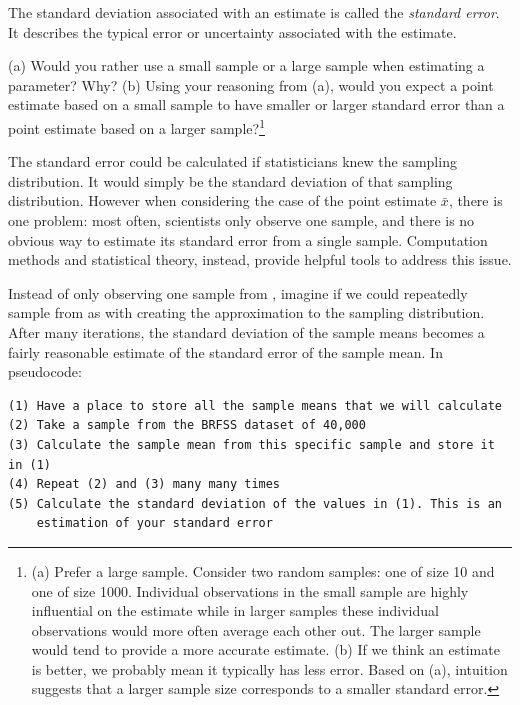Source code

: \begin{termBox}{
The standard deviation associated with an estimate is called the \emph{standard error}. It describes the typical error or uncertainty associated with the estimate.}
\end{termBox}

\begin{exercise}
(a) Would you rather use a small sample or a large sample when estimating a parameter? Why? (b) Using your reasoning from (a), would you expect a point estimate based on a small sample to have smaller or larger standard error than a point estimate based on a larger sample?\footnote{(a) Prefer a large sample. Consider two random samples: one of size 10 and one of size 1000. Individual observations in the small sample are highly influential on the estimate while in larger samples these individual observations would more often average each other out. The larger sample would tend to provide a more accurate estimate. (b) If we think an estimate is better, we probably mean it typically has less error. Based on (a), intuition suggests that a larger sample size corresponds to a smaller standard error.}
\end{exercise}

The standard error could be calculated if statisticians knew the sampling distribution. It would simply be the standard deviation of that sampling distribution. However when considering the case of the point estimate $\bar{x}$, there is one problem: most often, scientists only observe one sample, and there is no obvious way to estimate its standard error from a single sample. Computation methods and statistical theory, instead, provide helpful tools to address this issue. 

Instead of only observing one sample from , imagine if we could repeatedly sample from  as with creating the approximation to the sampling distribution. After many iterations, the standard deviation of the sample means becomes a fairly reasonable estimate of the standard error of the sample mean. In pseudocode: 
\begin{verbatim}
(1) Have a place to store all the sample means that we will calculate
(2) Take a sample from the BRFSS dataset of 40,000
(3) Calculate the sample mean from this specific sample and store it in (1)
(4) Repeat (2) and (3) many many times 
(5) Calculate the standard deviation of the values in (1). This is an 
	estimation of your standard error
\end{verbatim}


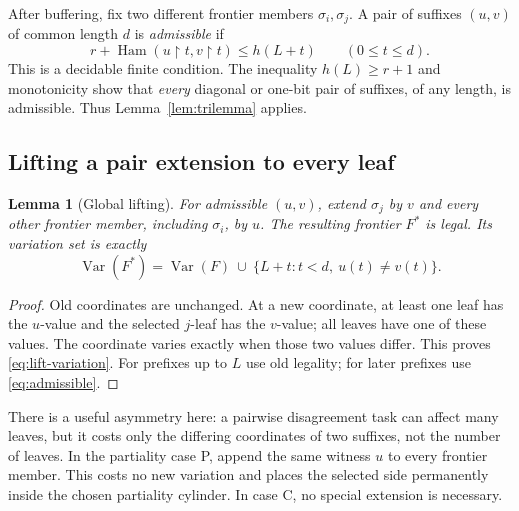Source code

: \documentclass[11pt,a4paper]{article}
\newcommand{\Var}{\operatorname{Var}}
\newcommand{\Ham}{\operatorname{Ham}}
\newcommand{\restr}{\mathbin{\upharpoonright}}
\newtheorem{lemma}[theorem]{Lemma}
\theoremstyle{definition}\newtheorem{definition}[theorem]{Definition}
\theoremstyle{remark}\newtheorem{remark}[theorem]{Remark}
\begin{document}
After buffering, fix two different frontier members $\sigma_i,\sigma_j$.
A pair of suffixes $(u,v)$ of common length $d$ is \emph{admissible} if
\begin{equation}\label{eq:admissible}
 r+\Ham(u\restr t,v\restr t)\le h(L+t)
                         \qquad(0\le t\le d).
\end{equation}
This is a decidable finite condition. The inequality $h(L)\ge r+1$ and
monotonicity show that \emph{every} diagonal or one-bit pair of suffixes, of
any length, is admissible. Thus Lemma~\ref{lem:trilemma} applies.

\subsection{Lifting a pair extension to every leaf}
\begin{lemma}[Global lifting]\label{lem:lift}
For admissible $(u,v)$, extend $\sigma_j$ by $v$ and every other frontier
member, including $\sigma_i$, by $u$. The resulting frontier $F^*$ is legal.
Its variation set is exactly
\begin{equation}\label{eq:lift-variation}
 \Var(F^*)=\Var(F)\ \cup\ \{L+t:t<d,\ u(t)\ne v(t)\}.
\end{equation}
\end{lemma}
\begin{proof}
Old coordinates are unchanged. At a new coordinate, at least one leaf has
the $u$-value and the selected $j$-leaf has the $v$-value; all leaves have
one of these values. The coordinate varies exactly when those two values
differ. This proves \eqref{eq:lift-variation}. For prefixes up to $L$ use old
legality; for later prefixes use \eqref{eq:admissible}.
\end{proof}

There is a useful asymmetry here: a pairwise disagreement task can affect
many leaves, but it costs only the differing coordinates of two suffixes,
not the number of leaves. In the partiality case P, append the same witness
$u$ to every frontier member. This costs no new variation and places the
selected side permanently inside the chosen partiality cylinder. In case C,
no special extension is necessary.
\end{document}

|---|

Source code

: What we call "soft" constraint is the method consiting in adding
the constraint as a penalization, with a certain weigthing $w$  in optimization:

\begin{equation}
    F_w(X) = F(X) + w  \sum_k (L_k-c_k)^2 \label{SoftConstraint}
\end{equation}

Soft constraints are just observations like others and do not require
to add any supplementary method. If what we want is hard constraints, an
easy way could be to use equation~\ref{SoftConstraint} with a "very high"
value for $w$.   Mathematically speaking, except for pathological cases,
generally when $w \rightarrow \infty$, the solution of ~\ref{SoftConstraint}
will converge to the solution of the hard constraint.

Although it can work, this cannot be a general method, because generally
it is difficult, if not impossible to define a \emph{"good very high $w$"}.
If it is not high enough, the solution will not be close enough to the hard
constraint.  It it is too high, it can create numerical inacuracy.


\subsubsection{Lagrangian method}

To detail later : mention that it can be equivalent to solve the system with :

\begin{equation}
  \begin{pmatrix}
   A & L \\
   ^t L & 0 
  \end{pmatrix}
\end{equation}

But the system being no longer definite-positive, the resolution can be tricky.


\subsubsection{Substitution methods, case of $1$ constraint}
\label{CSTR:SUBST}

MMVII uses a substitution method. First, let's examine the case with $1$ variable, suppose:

|---|

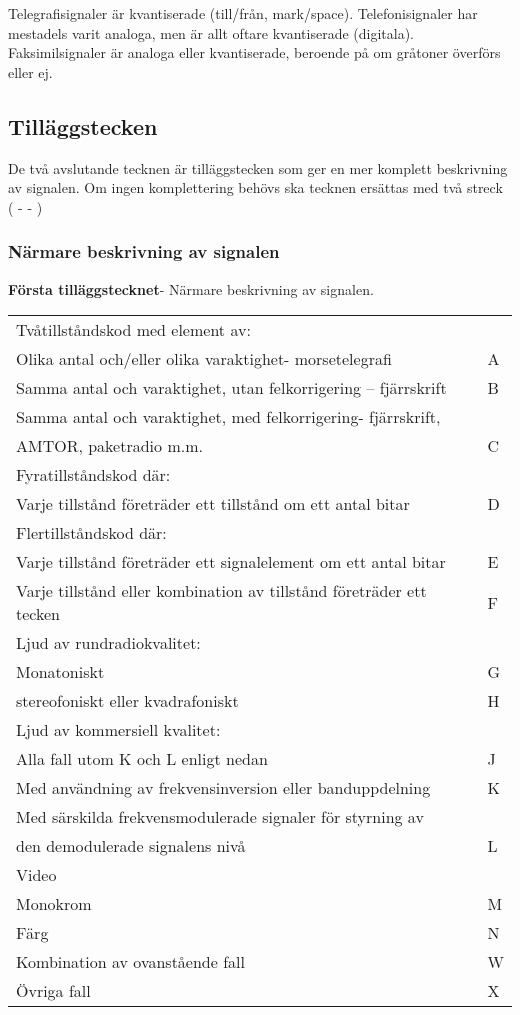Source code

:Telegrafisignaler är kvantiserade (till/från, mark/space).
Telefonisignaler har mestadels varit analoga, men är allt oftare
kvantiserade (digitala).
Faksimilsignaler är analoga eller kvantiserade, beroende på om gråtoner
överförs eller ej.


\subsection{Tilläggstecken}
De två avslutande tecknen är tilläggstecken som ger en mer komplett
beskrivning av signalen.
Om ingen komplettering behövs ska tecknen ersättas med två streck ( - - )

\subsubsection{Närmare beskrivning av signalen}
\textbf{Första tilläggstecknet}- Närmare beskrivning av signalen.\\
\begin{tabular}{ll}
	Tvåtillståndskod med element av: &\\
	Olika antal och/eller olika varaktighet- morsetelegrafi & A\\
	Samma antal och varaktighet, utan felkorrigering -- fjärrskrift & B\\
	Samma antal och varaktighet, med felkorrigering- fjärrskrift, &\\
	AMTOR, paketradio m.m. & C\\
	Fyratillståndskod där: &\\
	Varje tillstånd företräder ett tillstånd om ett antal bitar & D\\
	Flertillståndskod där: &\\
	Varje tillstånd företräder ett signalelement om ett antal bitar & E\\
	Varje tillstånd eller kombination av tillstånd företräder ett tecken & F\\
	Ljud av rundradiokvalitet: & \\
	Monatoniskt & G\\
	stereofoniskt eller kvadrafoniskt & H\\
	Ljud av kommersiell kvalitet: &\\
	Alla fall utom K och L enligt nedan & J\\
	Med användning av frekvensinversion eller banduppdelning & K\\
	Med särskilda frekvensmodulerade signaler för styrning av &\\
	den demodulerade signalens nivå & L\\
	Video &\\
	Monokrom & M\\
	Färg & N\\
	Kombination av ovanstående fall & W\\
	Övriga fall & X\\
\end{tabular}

|---|

▶ [WHAT IS BEING ASKED]
Say how many lines in the entries include the word "theorem", with no text around the number.

▶ [SOLVED EXERCISE]
3